Segment Open
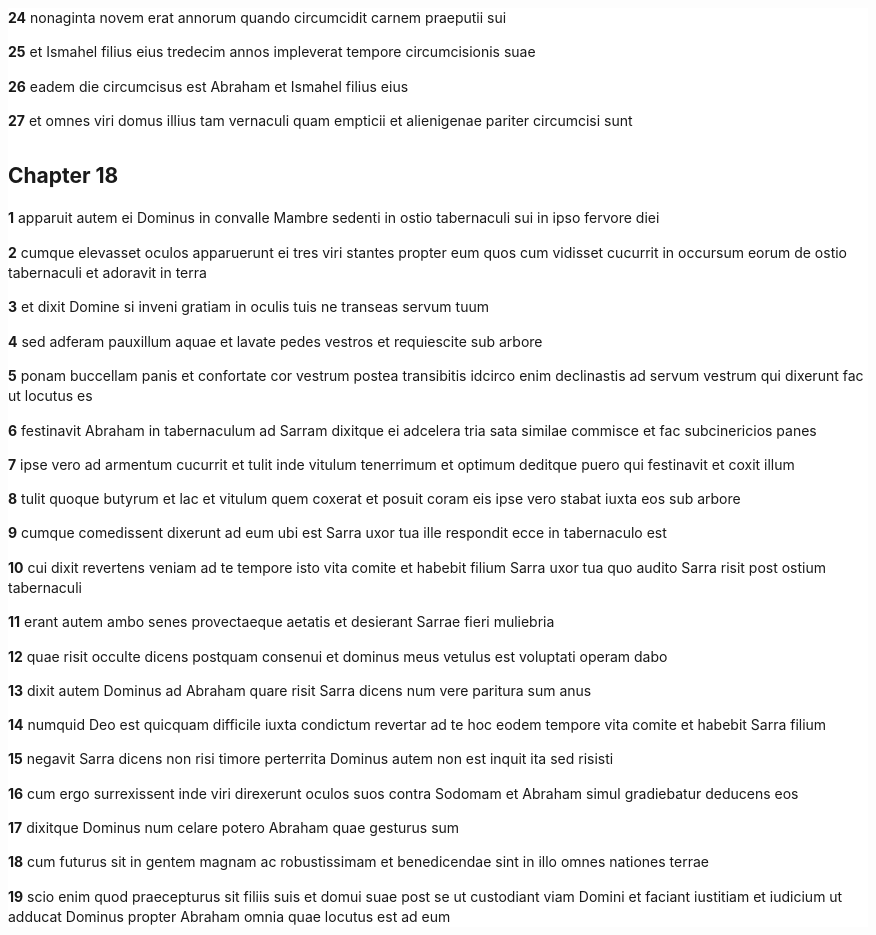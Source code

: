 **24** nonaginta novem erat annorum quando circumcidit carnem praeputii sui

**25** et Ismahel filius eius tredecim annos impleverat tempore circumcisionis suae

**26** eadem die circumcisus est Abraham et Ismahel filius eius

**27** et omnes viri domus illius tam vernaculi quam empticii et alienigenae pariter circumcisi sunt

## Chapter 18

**1** apparuit autem ei Dominus in convalle Mambre sedenti in ostio tabernaculi sui in ipso fervore diei

**2** cumque elevasset oculos apparuerunt ei tres viri stantes propter eum quos cum vidisset cucurrit in occursum eorum de ostio tabernaculi et adoravit in terra

**3** et dixit Domine si inveni gratiam in oculis tuis ne transeas servum tuum

**4** sed adferam pauxillum aquae et lavate pedes vestros et requiescite sub arbore

**5** ponam buccellam panis et confortate cor vestrum postea transibitis idcirco enim declinastis ad servum vestrum qui dixerunt fac ut locutus es

**6** festinavit Abraham in tabernaculum ad Sarram dixitque ei adcelera tria sata similae commisce et fac subcinericios panes

**7** ipse vero ad armentum cucurrit et tulit inde vitulum tenerrimum et optimum deditque puero qui festinavit et coxit illum

**8** tulit quoque butyrum et lac et vitulum quem coxerat et posuit coram eis ipse vero stabat iuxta eos sub arbore

**9** cumque comedissent dixerunt ad eum ubi est Sarra uxor tua ille respondit ecce in tabernaculo est

**10** cui dixit revertens veniam ad te tempore isto vita comite et habebit filium Sarra uxor tua quo audito Sarra risit post ostium tabernaculi

**11** erant autem ambo senes provectaeque aetatis et desierant Sarrae fieri muliebria

**12** quae risit occulte dicens postquam consenui et dominus meus vetulus est voluptati operam dabo

**13** dixit autem Dominus ad Abraham quare risit Sarra dicens num vere paritura sum anus

**14** numquid Deo est quicquam difficile iuxta condictum revertar ad te hoc eodem tempore vita comite et habebit Sarra filium

**15** negavit Sarra dicens non risi timore perterrita Dominus autem non est inquit ita sed risisti

**16** cum ergo surrexissent inde viri direxerunt oculos suos contra Sodomam et Abraham simul gradiebatur deducens eos

**17** dixitque Dominus num celare potero Abraham quae gesturus sum

**18** cum futurus sit in gentem magnam ac robustissimam et benedicendae sint in illo omnes nationes terrae

**19** scio enim quod praecepturus sit filiis suis et domui suae post se ut custodiant viam Domini et faciant iustitiam et iudicium ut adducat Dominus propter Abraham omnia quae locutus est ad eum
Segment Closed
What is required: Reproduce the entire listing exactly, but omit any pictures.

Response:
Source code

: **24** nonaginta novem erat annorum quando circumcidit carnem praeputii sui

**25** et Ismahel filius eius tredecim annos impleverat tempore circumcisionis suae

**26** eadem die circumcisus est Abraham et Ismahel filius eius

**27** et omnes viri domus illius tam vernaculi quam empticii et alienigenae pariter circumcisi sunt

## Chapter 18

**1** apparuit autem ei Dominus in convalle Mambre sedenti in ostio tabernaculi sui in ipso fervore diei

**2** cumque elevasset oculos apparuerunt ei tres viri stantes propter eum quos cum vidisset cucurrit in occursum eorum de ostio tabernaculi et adoravit in terra

**3** et dixit Domine si inveni gratiam in oculis tuis ne transeas servum tuum

**4** sed adferam pauxillum aquae et lavate pedes vestros et requiescite sub arbore

**5** ponam buccellam panis et confortate cor vestrum postea transibitis idcirco enim declinastis ad servum vestrum qui dixerunt fac ut locutus es

**6** festinavit Abraham in tabernaculum ad Sarram dixitque ei adcelera tria sata similae commisce et fac subcinericios panes

**7** ipse vero ad armentum cucurrit et tulit inde vitulum tenerrimum et optimum deditque puero qui festinavit et coxit illum

**8** tulit quoque butyrum et lac et vitulum quem coxerat et posuit coram eis ipse vero stabat iuxta eos sub arbore

**9** cumque comedissent dixerunt ad eum ubi est Sarra uxor tua ille respondit ecce in tabernaculo est

**10** cui dixit revertens veniam ad te tempore isto vita comite et habebit filium Sarra uxor tua quo audito Sarra risit post ostium tabernaculi

**11** erant autem ambo senes provectaeque aetatis et desierant Sarrae fieri muliebria

**12** quae risit occulte dicens postquam consenui et dominus meus vetulus est voluptati operam dabo

**13** dixit autem Dominus ad Abraham quare risit Sarra dicens num vere paritura sum anus

**14** numquid Deo est quicquam difficile iuxta condictum revertar ad te hoc eodem tempore vita comite et habebit Sarra filium

**15** negavit Sarra dicens non risi timore perterrita Dominus autem non est inquit ita sed risisti

**16** cum ergo surrexissent inde viri direxerunt oculos suos contra Sodomam et Abraham simul gradiebatur deducens eos

**17** dixitque Dominus num celare potero Abraham quae gesturus sum

**18** cum futurus sit in gentem magnam ac robustissimam et benedicendae sint in illo omnes nationes terrae

**19** scio enim quod praecepturus sit filiis suis et domui suae post se ut custodiant viam Domini et faciant iustitiam et iudicium ut adducat Dominus propter Abraham omnia quae locutus est ad eum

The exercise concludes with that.